The dynamics of the rock group. A riddle, wrapped in a mystery, inside a tour-album-tour schedule.

Getting Things Done, even in rock’n’roll, tends to require a leader. Said leader is normally the frontman or the principle songwriter. When those responsibilities are split (Jagger-Richards, Lennon-McCartney, Page-Plant, or Bruce Foxton and Rick Buckler asking for more responsibility), problems ensue.

This, in part, what makes the documentary New World Towers about the making of Blur’s last album The Magic Whip, so engrossing.

To recap: Damon Albarn is as much of a de facto benevolent dictator as you can get in modern music. He’s the creative fulcrum for all of Blur’s songs and the band’s frontman, as well as being the co-creator of a Chinese opera, a National Theatre musical based on Alice In Wonderland, two bands with Paul Simonon from The Clash and Flea from the Red Hot Chili Peppers, plus four, soon to be five, albums from cartoon band Gorillaz.

Albarn may have shared the publishing with his three art school-era friends (guitarist Graham Coxon, bassist Alex James and drummer Dave Rowntree) but rarely the critical acclaim. He has, until now, been credited with keeping the show on the road.

It was seriously derailed at the end of the century, which was certainly nothing special for its guitarist. His erratic behaviour led to Blur’s manager asking him not to come to the recording of 2003’s Think Tank after he had contributed only one track. A reconciliation between Coxon and Albarn followed with Hyde Park gigs in 2009 and 2012, but the last album Blur made as a quartet, 13, predated the Millennium.

The documentary New World Towers, screened this week on Sky Arts, tells the story of Coxon usurping Albarn as the band’s leader, however momentarily.

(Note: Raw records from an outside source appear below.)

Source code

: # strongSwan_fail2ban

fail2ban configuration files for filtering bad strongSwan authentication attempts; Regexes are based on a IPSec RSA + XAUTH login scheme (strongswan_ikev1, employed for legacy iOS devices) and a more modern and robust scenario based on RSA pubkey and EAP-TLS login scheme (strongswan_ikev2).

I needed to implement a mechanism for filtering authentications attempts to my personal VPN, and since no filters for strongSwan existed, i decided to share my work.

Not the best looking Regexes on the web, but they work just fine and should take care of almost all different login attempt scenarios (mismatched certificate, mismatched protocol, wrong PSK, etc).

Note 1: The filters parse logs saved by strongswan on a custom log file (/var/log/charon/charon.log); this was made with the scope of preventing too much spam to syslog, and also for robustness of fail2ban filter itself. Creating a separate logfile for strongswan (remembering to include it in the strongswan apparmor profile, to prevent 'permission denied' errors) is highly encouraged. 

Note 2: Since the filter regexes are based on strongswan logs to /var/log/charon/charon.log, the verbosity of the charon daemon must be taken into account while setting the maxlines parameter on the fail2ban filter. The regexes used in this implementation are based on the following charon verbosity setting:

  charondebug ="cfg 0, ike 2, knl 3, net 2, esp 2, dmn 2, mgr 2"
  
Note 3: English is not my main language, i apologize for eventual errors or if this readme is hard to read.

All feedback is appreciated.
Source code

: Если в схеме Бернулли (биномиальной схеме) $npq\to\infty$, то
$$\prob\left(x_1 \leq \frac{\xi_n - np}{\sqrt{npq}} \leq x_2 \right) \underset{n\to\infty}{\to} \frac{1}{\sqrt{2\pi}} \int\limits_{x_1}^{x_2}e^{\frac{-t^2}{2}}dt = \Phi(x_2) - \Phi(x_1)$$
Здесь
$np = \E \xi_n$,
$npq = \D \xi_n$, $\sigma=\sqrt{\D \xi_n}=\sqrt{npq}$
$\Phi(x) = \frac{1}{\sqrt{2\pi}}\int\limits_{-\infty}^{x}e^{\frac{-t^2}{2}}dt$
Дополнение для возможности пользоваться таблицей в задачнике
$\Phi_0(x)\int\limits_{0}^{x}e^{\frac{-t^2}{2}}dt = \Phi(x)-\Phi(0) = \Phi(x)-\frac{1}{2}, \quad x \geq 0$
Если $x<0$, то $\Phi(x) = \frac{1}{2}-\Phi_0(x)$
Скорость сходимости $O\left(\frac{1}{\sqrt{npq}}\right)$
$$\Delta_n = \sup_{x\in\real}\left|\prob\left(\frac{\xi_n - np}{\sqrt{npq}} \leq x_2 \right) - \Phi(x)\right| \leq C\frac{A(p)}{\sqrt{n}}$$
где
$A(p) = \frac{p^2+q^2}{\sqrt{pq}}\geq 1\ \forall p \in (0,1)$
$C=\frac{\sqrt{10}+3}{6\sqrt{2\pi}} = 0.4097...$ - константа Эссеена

As follows the Acts I-III structure of so many films, Act I sees things going well – the four reunited on tour in Hong Kong with time to kill when a gig in Taipei falls through. They head to the studio. We see footage of one of England’s biggest groups travelling together on the tube, and Coxon junking one song because it sounds too much like Whatever by one-time rivals Oasis. 20 songs are recorded. Towards the end of recording (Act II, if you like) Coxon seems to lose faith in the project.

As Albarn tells the documentary makers: “He had a bit of a wobble at the end of the five days and I thought ‘here we go…’ ”

This is when the story changes direction. Coxon, at one point by common consent the most unreliable member of Blur, quietly takes the recordings months after they have been apparently abandoned and goes to Stephen Street, the producer of Blur’s albums from Modern Life Is Rubbish to 1997’s Blur album.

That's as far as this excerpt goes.